EXERCISE
Report every line of the entries that contains the word "added".

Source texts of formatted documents
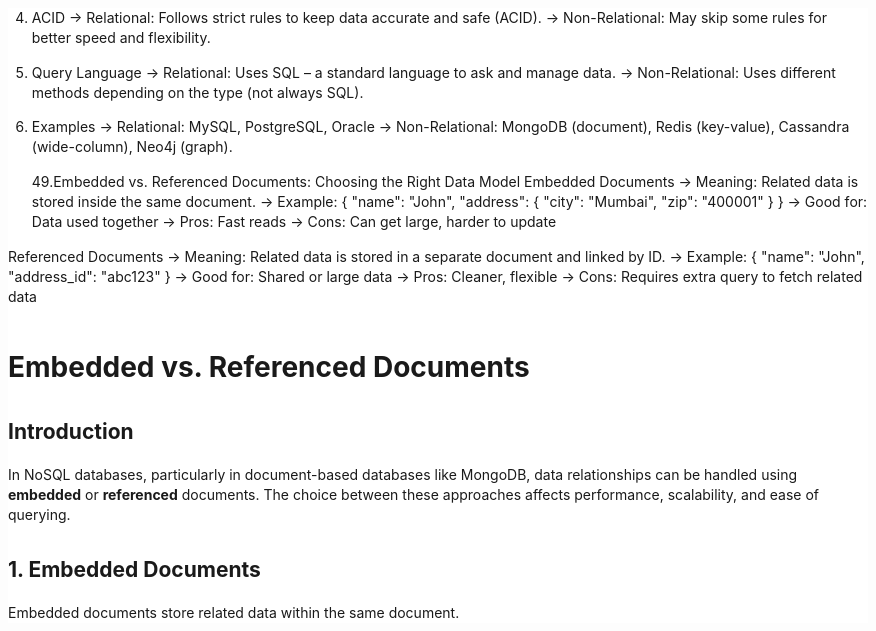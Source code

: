 4. ACID
    -> Relational:
        Follows strict rules to keep data accurate and safe (ACID).
    -> Non-Relational:
        May skip some rules for better speed and flexibility.

5. Query Language
    -> Relational:
        Uses SQL – a standard language to ask and manage data.
    -> Non-Relational:
        Uses different methods depending on the type (not always SQL).

6. Examples
    -> Relational:
        MySQL, PostgreSQL, Oracle
    -> Non-Relational:
        MongoDB (document), Redis (key-value), Cassandra (wide-column), Neo4j (graph).

   49.Embedded vs. Referenced Documents: Choosing the Right Data Model
Embedded Documents
    -> Meaning: Related data is stored inside the same document.
    -> Example:
        {
        "name": "John",
        "address": { "city": "Mumbai", "zip": "400001" }
        }
    -> Good for: Data used together
    -> Pros: Fast reads
    -> Cons: Can get large, harder to update

Referenced Documents
    -> Meaning: Related data is stored in a separate document and linked by ID.
    -> Example:
        {
        "name": "John",
        "address_id": "abc123"
        }
    -> Good for: Shared or large data
    -> Pros: Cleaner, flexible
    -> Cons: Requires extra query to fetch related data

# Embedded vs. Referenced Documents

## Introduction
In NoSQL databases, particularly in document-based databases like MongoDB, data relationships can be handled using **embedded** or **referenced** documents. The choice between these approaches affects performance, scalability, and ease of querying.

## 1. Embedded Documents
Embedded documents store related data within the same document.
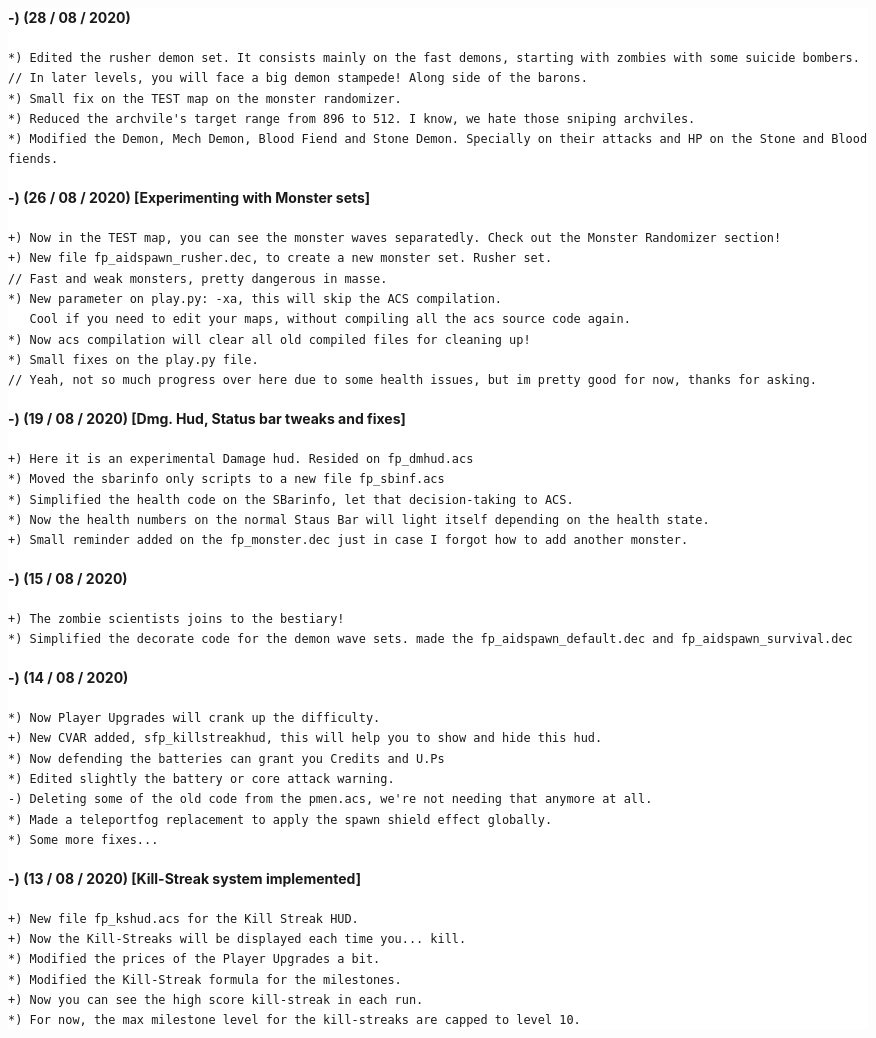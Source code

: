 #### -) (28 / 08 / 2020)
	*) Edited the rusher demon set. It consists mainly on the fast demons, starting with zombies with some suicide bombers.
	// In later levels, you will face a big demon stampede! Along side of the barons.
	*) Small fix on the TEST map on the monster randomizer.
	*) Reduced the archvile's target range from 896 to 512. I know, we hate those sniping archviles.
	*) Modified the Demon, Mech Demon, Blood Fiend and Stone Demon. Specially on their attacks and HP on the Stone and Blood fiends.

#### -) (26 / 08 / 2020) [Experimenting with Monster sets]
	+) Now in the TEST map, you can see the monster waves separatedly. Check out the Monster Randomizer section!
	+) New file fp_aidspawn_rusher.dec, to create a new monster set. Rusher set.
	// Fast and weak monsters, pretty dangerous in masse.
	*) New parameter on play.py: -xa, this will skip the ACS compilation. 
	   Cool if you need to edit your maps, without compiling all the acs source code again.
	*) Now acs compilation will clear all old compiled files for cleaning up!
	*) Small fixes on the play.py file.
	// Yeah, not so much progress over here due to some health issues, but im pretty good for now, thanks for asking. 

#### -) (19 / 08 / 2020) [Dmg. Hud, Status bar tweaks and fixes]
	+) Here it is an experimental Damage hud. Resided on fp_dmhud.acs
	*) Moved the sbarinfo only scripts to a new file fp_sbinf.acs
	*) Simplified the health code on the SBarinfo, let that decision-taking to ACS.
	*) Now the health numbers on the normal Staus Bar will light itself depending on the health state.
	+) Small reminder added on the fp_monster.dec just in case I forgot how to add another monster.

#### -) (15 / 08 / 2020)
	+) The zombie scientists joins to the bestiary!
	*) Simplified the decorate code for the demon wave sets. made the fp_aidspawn_default.dec and fp_aidspawn_survival.dec

#### -) (14 / 08 / 2020)
	*) Now Player Upgrades will crank up the difficulty.
	+) New CVAR added, sfp_killstreakhud, this will help you to show and hide this hud.
	*) Now defending the batteries can grant you Credits and U.Ps
	*) Edited slightly the battery or core attack warning.
	-) Deleting some of the old code from the pmen.acs, we're not needing that anymore at all.
	*) Made a teleportfog replacement to apply the spawn shield effect globally.
	*) Some more fixes...

#### -) (13 / 08 / 2020) [Kill-Streak system implemented]
	+) New file fp_kshud.acs for the Kill Streak HUD.
	+) Now the Kill-Streaks will be displayed each time you... kill.
	*) Modified the prices of the Player Upgrades a bit.
	*) Modified the Kill-Streak formula for the milestones.
	+) Now you can see the high score kill-streak in each run.
	*) For now, the max milestone level for the kill-streaks are capped to level 10.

EXPECTED ANSWER
	+) Small reminder added on the fp_monster.dec just in case I forgot how to add another monster.
	+) New CVAR added, sfp_killstreakhud, this will help you to show and hide this hud.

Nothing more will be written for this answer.